Based on recent reports, Android security vulnerabilities are a dime a dozen. Mobile security research firm, Kryptowire, has now detailed a vulnerability among Samsung smartphones running software versions ranging from Android 9 to Android 12.
The research firm uncovered the security vulnerability during what it calls the Kryptowire Mobile Application Security Testing (MAST). The test found that this vulnerability permitted local apps “to mimic system-level activity and ‘hijack’ critical protected functionality,” Kryptowire said.
After gaining access to the device in this fashion, the attacker could theoretically carry out a factory reset, remove/install apps, or even make phone calls. This vulnerability also allows the attacker to weaken HTTPS security via weaker root certificates. This serious security flaw is listed under CVE-2022-22292. Moreover, the research firm first alerted Samsung of the bug on November 27, 2021. Samsung internally classified this vulnerability under “High” severity.

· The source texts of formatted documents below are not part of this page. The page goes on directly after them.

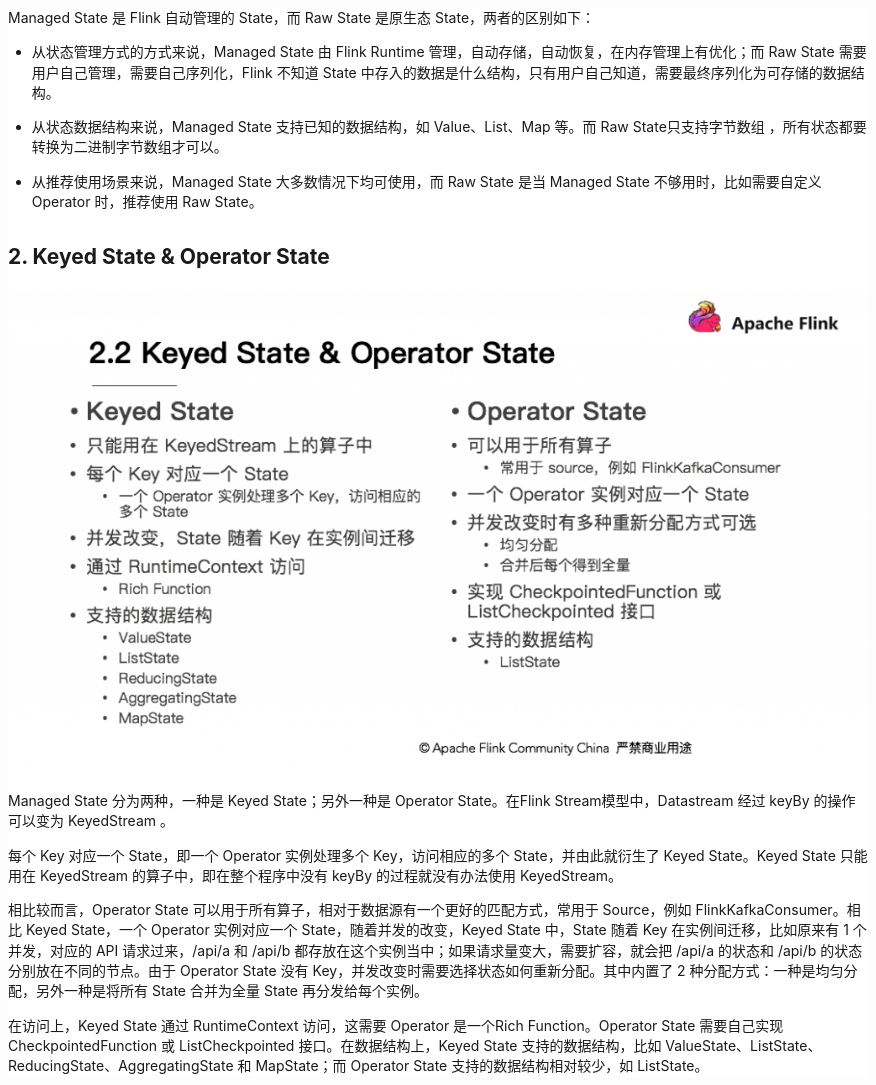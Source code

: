 
Managed State 是 Flink 自动管理的 State，而 Raw State 是原生态 State，两者的区别如下：

- 从状态管理方式的方式来说，Managed State 由 Flink Runtime 管理，自动存储，自动恢复，在内存管理上有优化；而 Raw State 需要用户自己管理，需要自己序列化，Flink 不知道 State 中存入的数据是什么结构，只有用户自己知道，需要最终序列化为可存储的数据结构。

- 从状态数据结构来说，Managed State 支持已知的数据结构，如 Value、List、Map 等。而 Raw State只支持字节数组 ，所有状态都要转换为二进制字节数组才可以。

- 从推荐使用场景来说，Managed State 大多数情况下均可使用，而 Raw State 是当 Managed State 不够用时，比如需要自定义 Operator 时，推荐使用 Raw State。

## 2. Keyed State & Operator State

![](../../assets/images/Flink/attachments/Apache%20Flink%20零基础入门（7）：状态管理及容错机制_image_6.png)

Managed State 分为两种，一种是 Keyed State；另外一种是 Operator State。在Flink Stream模型中，Datastream 经过 keyBy 的操作可以变为 KeyedStream 。

每个 Key 对应一个 State，即一个 Operator 实例处理多个 Key，访问相应的多个 State，并由此就衍生了 Keyed State。Keyed State 只能用在 KeyedStream 的算子中，即在整个程序中没有 keyBy 的过程就没有办法使用 KeyedStream。

相比较而言，Operator State 可以用于所有算子，相对于数据源有一个更好的匹配方式，常用于 Source，例如 FlinkKafkaConsumer。相比 Keyed State，一个 Operator 实例对应一个 State，随着并发的改变，Keyed State 中，State 随着 Key 在实例间迁移，比如原来有 1 个并发，对应的 API 请求过来，/api/a 和 /api/b 都存放在这个实例当中；如果请求量变大，需要扩容，就会把 /api/a 的状态和 /api/b 的状态分别放在不同的节点。由于 Operator State 没有 Key，并发改变时需要选择状态如何重新分配。其中内置了 2 种分配方式：一种是均匀分配，另外一种是将所有 State 合并为全量 State 再分发给每个实例。

在访问上，Keyed State 通过 RuntimeContext 访问，这需要 Operator 是一个Rich Function。Operator State 需要自己实现 CheckpointedFunction 或 ListCheckpointed 接口。在数据结构上，Keyed State 支持的数据结构，比如 ValueState、ListState、ReducingState、AggregatingState 和 MapState；而 Operator State 支持的数据结构相对较少，如 ListState。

Samsung fixed this bug with the February 2022 security patch
Fortunately, this vulnerability is no longer a concern for Samsung device owners. The company sent out a fix with the February 2022 Security Maintenance Release (SMR). The vulnerability reportedly emerged from the default Phone app on Samsung devices (Android 9-12). An “insecure component” within the app reportedly allows locally installed apps to perform “privileged operations” without authorization.
“As points of vulnerability and associated threats increase, a proactive security posture represents the most reliable way to protect personal and corporate data from bad actors – criminals who stand increasingly more to gain, and whose methods are becoming increasingly sophisticated,” the research firm said.
Samsung recently found itself in trouble over the Dirty Pipe vulnerability (CVE-2022-0847) that affected devices in the Galaxy S22 lineup. Thankfully, the company has since fixed this particular security flaw with the recent April 2022 SMR. Samsung has been ahead of the curve in terms of timely security updates, so this isn’t particularly surprising.
The same bug also impacts the Google Pixel 6 series. However, there’s hope that it’s fixed with the recent April 2022 security update for Pixels. This security update is also rolling out to the Pixel 3a, Pixel 3a XL, Pixel 4, Pixel 4 XL, Pixel 4a, Pixel 4a 5G, Pixel 5, and the Pixel 5a.